Mentor: Gustavo Leone, MCW Cancer Center
Poster #89
The Retinoblastoma (RB)-E2F axis, consisting of the RB tumor suppressor protein and the E2F family of transcription factors, has been determined to be perturbed in nearly every human cancer. E2Fs, encoded by eight genes and forming nine distinct protein products, can act as canonical activators (E2F1, E2F2, E2F3), canonical repressors (E2F4, E2F5, E2F6), or atypical repressors (E2F7, E2F8), and their expression levels vary as the cell cycle and differentiation progresses.
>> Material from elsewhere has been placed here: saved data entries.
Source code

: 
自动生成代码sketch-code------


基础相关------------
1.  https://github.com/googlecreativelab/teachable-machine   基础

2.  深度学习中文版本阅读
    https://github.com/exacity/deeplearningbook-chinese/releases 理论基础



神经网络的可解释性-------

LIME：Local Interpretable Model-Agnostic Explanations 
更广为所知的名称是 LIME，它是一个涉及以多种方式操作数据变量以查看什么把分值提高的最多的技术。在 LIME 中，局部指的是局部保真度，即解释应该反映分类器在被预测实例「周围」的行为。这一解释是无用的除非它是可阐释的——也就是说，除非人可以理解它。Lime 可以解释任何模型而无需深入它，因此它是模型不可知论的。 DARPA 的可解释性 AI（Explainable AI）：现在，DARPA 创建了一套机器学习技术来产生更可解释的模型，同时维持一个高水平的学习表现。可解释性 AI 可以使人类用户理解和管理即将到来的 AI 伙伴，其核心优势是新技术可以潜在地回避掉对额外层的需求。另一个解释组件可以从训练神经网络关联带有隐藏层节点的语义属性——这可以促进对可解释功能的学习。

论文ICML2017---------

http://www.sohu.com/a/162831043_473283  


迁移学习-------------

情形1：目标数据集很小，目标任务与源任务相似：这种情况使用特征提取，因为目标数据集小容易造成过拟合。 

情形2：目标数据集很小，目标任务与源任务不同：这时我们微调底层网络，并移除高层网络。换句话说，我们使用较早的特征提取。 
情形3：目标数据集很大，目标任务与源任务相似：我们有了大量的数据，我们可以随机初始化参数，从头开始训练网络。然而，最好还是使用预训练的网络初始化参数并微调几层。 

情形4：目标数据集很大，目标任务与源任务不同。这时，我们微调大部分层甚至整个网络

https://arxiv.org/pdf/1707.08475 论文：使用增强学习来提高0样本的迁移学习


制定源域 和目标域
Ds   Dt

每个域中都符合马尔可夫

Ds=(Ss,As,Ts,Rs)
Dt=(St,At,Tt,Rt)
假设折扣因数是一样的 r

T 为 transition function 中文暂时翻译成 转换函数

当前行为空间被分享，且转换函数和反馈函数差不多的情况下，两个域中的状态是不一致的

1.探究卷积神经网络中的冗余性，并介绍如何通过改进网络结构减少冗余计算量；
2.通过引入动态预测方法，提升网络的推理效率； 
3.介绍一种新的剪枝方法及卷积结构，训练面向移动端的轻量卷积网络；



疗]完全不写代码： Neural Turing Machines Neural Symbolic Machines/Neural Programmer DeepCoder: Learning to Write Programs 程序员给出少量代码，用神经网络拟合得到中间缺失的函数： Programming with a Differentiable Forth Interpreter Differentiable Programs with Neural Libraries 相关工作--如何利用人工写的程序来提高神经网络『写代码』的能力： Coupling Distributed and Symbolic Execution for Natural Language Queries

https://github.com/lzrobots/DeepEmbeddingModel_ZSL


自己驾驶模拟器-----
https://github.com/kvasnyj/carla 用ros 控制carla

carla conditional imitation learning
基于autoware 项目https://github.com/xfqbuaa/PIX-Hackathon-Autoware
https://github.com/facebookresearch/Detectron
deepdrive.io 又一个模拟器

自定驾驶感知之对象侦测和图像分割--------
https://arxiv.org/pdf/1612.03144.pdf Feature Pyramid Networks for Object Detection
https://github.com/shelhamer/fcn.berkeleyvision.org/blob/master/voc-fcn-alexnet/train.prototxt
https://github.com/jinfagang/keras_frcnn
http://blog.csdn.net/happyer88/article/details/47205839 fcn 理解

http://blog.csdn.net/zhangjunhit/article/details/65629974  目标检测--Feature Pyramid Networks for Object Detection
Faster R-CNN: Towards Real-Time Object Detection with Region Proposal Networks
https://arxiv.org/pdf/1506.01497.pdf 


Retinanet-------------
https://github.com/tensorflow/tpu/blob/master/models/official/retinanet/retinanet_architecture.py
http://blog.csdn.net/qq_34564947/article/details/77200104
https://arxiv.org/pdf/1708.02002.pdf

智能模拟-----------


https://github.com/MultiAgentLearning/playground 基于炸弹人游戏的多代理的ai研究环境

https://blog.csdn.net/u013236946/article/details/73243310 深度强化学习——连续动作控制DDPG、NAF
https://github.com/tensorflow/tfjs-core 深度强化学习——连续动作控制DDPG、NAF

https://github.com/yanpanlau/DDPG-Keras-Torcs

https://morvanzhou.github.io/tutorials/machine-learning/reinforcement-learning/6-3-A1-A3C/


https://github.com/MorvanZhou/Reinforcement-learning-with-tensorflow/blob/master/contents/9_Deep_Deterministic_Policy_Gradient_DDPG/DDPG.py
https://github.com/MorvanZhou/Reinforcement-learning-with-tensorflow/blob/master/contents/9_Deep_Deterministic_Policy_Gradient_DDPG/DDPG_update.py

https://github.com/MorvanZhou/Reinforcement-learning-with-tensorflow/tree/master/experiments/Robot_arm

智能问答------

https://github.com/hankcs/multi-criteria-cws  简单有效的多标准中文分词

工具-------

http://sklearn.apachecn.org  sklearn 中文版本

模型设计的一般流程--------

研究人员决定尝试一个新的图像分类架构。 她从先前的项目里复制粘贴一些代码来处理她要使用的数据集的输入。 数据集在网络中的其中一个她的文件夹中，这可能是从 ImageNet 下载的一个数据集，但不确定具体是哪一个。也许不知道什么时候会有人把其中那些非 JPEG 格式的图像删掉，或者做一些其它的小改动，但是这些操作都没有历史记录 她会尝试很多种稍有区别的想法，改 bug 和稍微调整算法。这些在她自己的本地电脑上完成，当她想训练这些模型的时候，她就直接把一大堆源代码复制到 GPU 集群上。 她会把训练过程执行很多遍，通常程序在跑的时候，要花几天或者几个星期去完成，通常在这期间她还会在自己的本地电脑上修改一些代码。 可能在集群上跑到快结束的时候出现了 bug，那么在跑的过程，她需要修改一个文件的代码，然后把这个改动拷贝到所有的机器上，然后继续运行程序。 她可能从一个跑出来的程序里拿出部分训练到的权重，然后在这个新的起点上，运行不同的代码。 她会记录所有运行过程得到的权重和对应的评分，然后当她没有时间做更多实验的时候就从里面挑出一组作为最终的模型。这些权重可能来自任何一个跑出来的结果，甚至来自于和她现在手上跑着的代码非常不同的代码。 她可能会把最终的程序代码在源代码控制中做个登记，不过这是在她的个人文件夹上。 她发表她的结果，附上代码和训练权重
The universality of this axis in each cell and its vital role in cell cycle regulation, through control of the G1-S restriction point, underlies the importance of investigating the exact mechanistic action of both RB and E2Fs. This project explores how RB and E2Fs individually play a direct role in the control of cell cycle-dependent gene expression. We bred RB knockout, E2F knockout, and fluorescently ubiquitination-based cell-cycle indicator (FUCCI) mice, collected embryos, separated cells based on the cell cycle fluorescent tags, isolated RNA to generate cDNA libraries for next generation sequencing, and analyzed gene expression (including its relative levels) based on cell cycle phase in each cohort of mice. These results will be validated using standard quantitative PCR expression assays and statistically analyzed through methods such as standard student t-tests. Bioinformatic analysis demonstrates the statistically significant number of up- and down-regulated genes, as well as genes common and unique to cell cycle phases. Preliminary results indicate increased E2F target expression in RB knockout mice, in accordance with literature. Further gene expression analysis will be performed to identify specific genes and pathways of interest, and breeding will continue to obtain test animals for repetition of the experiment. Elucidating specific genes and pathways affected when either RB or E2Fs are knocked out is critical to correcting uncontrolled cell proliferation and lack of apoptotic signal recognition seen in cancerous cells.